A última fornada de pesquisas traz dados relativamente desencontrados a respeito do governo Bolsonaro, mas os diversos institutos mostram, de forma inequívoca, o país dividido diante da principal dúvida em relação ao futuro: o impeachment do presidente da República, apoiado por 45% dos entrevistados, contra 48%, segundo o Datafolha. Com esse placar, não há hoje chances para um processo de afastamento de Jair Bolsonaro. Mas as pesquisas apontam também um quadro que parece extremamente volátil, o que talvez explique suas divergências em relação à popularidade presidencial neste momento. As águas da opinião pública estão se movimentando com rapidez, ao sabor da pandemia do coronavírus e das crises criadas dentro do Planalto. Em vinte dias, a situação poderá estar bem diferente.
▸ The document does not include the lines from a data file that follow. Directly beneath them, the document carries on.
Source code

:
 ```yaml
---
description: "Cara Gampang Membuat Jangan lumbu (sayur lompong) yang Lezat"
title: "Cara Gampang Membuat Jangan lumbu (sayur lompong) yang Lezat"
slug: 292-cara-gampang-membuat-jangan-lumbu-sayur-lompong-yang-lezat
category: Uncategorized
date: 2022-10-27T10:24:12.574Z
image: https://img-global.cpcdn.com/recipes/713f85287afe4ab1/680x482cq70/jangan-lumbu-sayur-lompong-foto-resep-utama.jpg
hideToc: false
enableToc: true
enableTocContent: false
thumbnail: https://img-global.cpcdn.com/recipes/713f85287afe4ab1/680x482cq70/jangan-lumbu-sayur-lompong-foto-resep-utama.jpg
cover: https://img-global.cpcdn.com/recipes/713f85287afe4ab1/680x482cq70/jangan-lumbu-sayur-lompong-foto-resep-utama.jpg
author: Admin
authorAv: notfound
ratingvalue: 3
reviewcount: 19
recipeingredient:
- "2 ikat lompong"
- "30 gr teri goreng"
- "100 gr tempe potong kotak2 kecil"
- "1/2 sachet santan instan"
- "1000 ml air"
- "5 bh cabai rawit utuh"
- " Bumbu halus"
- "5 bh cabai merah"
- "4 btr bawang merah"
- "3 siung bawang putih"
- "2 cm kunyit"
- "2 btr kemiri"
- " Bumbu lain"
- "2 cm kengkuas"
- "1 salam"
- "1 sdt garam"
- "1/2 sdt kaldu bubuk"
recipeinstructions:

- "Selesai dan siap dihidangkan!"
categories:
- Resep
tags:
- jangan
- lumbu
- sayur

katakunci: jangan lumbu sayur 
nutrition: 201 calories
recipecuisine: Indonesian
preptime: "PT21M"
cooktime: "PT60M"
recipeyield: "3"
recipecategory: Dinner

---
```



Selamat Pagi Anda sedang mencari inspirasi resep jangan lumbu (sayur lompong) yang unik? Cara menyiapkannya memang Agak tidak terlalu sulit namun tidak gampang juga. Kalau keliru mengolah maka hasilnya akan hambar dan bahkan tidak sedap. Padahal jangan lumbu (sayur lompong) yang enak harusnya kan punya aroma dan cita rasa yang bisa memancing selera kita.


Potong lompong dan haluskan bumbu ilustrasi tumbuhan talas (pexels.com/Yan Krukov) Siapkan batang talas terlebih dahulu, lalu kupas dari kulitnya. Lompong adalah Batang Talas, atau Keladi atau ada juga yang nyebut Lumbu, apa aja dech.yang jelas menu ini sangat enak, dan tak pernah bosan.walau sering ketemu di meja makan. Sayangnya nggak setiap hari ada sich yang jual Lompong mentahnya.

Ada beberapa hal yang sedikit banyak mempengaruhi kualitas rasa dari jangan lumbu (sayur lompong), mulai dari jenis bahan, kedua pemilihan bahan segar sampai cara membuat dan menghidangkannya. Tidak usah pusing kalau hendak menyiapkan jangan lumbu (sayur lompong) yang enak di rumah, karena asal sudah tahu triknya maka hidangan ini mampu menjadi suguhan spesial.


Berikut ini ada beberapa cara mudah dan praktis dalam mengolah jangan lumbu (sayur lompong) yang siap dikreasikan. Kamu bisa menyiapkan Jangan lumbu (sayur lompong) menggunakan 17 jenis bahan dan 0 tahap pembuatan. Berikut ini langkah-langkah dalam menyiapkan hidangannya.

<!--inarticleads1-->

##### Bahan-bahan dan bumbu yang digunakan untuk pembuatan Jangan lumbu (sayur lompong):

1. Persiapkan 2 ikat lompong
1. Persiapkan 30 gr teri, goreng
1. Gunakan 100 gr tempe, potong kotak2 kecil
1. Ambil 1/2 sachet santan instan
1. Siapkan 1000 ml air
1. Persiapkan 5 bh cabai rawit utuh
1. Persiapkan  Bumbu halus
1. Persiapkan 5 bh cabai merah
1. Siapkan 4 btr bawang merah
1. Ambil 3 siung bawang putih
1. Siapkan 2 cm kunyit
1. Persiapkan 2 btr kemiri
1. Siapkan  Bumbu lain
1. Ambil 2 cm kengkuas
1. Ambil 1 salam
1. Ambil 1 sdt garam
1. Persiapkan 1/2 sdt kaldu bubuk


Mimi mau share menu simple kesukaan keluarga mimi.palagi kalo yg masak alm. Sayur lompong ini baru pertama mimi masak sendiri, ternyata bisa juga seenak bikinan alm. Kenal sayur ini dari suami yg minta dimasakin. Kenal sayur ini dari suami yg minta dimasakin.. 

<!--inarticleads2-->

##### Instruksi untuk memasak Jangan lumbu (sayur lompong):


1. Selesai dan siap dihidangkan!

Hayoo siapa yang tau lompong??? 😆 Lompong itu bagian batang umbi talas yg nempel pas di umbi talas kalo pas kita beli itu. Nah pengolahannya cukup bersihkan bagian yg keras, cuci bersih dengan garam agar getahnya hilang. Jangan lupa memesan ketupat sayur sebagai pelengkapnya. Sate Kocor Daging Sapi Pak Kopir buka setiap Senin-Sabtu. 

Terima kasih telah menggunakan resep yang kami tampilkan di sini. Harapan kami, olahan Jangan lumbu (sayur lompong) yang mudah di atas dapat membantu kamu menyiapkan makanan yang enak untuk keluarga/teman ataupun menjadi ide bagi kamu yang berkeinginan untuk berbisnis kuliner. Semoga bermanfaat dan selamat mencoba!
Os levantamentos dos institutos Atlas e Jota/Quaest apontam queda consistente na aprovação de Bolsonaro – algo como 8 p.p. a mais na desaprovação, pelo primeiro, e uma queda de 11 p.p no índice de bom e ótimo no segundo. O Datafolha, embora reflita desaprovação clara em relação à condução das políticas contra a Covid-19, traz intacto um núcleo de 33% dos entrevistados que continuam apoiando o governo.
A curiosidade, contudo, vem na composição desse bloco de um terço do eleitorado que considera Bolsonaro bom ou ótimo. Aos poucos, parece estar havendo uma substituição de apoiadores com maior nível de renda e mais alto grau de escolaridade por outros situados na faixa que recebe até dois salários mínimos e tem instrução primária. Traduzindo, no grosso modo: os ricos estariam abandonando Bolsonaro e os pobres se aproximando dele. Um movimento aparentemente provocado pelas medidas de auxílio emergencial na crise da pandemia, como o pagamento de R$ 600 a desempregados e autônomos, e que teria significado porque essa faixa da população tem maior peso do que as demais, chegando a mais de 70% do eleitorado.
Dificilmente, porém, seria essa uma tendência duradoura, a ponto de garantir a popularidade de Bolsonaro. Em primeiro lugar, porque os programas de ajuda federal aos mais pobres têm deixado muito a desejar em termos de eficiência e efetividade. As longas filas nas portas de agências da Caixa Econômica e as trapalhadas nos anúncios do Ministério da Cidadania vem deixando claro que falta a esse governo capacidade para executar políticas sociais. Em segundo, porque, lamentavelmente, a situação tende a piorar muito, tanto em relação à tragédia da pandemia, com suas mortes e hospitais em colapso, quanto nas previsões de desemprego e recessão nos próximos meses. E sabe-se que não há recursos para a continuidade desses programas – ou, ao menos, não há intenção da equipe econômica de Paulo Guedes de dar recursos para isso quando seus três meses de vigência se esgotarem.
A falta de empatia do presidente da República em relação às vítimas da pandemia é algo que só Freud poderia explicar. Mas está diariamente nos meios de comunicação, e evidentemente não ajuda nada na preservação de sua imagem – mesmo junto àqueles que são favoráveis à flexibilização do isolamento social. Insensibilidade jamais será bem recebida pelo grande público. Quando ficar claro o quanto está sendo nociva sua influência na questão das medidas de proteção – ele baixou um decreto ampliando os serviços considerados essenciais no dia em que houve recorde de vítimas – , sobretudo se houver mais mortes relacionadas a essa flexibilização, a responsabilização, para ricos e para pobres, terá nome e endereço certo: Jair Bolsonaro, Palácio da Alvorada, sem número, Brasilia, DF.